(Task requirements):
Could you write out the opening lines of the data, word for word, stopping after the line that contains "1. **Operational Decoder:**"?
[Records for this task Boundary: Start]
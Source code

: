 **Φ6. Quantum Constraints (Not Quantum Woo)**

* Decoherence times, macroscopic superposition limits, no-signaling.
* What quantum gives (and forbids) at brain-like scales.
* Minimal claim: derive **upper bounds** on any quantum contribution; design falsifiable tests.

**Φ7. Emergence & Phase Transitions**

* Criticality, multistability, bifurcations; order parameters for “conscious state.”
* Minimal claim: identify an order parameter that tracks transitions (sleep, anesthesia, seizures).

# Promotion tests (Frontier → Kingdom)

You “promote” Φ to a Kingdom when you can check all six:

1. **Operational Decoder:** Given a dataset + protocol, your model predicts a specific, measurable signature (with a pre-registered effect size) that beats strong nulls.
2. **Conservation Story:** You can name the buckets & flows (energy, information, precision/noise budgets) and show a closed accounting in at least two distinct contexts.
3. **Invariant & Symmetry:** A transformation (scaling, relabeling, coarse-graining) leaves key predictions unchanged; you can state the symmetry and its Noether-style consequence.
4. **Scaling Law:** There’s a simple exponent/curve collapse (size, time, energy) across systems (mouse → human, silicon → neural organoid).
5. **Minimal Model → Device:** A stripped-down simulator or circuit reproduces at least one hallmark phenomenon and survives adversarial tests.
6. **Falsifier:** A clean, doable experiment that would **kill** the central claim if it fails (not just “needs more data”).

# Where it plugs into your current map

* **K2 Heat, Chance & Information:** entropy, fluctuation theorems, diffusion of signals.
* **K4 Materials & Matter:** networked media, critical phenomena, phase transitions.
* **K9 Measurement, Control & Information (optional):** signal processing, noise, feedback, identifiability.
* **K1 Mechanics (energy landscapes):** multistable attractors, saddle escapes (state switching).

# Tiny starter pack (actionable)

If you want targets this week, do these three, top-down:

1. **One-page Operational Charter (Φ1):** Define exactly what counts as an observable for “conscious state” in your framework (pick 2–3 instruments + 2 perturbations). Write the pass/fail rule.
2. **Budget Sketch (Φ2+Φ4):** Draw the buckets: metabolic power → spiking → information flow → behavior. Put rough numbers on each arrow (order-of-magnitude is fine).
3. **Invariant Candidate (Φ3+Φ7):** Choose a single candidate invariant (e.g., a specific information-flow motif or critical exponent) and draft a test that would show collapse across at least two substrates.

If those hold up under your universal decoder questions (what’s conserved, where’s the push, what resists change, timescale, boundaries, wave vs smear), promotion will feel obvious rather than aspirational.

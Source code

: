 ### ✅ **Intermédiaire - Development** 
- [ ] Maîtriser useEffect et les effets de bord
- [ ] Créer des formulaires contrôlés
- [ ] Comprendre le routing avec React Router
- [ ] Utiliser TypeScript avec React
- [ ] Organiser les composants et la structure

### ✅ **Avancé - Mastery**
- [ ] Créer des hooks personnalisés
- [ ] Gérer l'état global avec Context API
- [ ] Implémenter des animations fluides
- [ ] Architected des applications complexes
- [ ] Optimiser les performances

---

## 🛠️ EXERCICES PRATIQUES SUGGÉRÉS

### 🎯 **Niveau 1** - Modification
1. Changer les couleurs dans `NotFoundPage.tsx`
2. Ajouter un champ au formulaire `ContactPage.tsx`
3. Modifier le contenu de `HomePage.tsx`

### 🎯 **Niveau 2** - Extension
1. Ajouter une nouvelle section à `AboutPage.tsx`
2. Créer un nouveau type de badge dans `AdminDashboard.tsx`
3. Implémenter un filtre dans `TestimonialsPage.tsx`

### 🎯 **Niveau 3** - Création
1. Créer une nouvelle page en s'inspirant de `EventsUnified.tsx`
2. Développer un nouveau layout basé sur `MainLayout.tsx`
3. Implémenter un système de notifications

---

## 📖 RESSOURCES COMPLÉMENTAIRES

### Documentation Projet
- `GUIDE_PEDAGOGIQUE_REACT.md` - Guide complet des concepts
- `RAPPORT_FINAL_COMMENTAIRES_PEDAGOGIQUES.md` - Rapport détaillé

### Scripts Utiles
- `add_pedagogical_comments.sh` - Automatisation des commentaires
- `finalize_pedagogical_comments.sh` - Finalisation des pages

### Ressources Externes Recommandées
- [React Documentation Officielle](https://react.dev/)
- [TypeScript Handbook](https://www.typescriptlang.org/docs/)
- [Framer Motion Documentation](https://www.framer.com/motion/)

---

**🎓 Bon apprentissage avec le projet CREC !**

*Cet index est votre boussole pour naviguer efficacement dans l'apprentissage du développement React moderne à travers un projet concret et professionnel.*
[Records for this task Boundary: End]
(Task answer):
Source code

: **Φ6. Quantum Constraints (Not Quantum Woo)**

* Decoherence times, macroscopic superposition limits, no-signaling.
* What quantum gives (and forbids) at brain-like scales.
* Minimal claim: derive **upper bounds** on any quantum contribution; design falsifiable tests.

**Φ7. Emergence & Phase Transitions**

* Criticality, multistability, bifurcations; order parameters for “conscious state.”
* Minimal claim: identify an order parameter that tracks transitions (sleep, anesthesia, seizures).

# Promotion tests (Frontier → Kingdom)

You “promote” Φ to a Kingdom when you can check all six:

1. **Operational Decoder:** Given a dataset + protocol, your model predicts a specific, measurable signature (with a pre-registered effect size) that beats strong nulls.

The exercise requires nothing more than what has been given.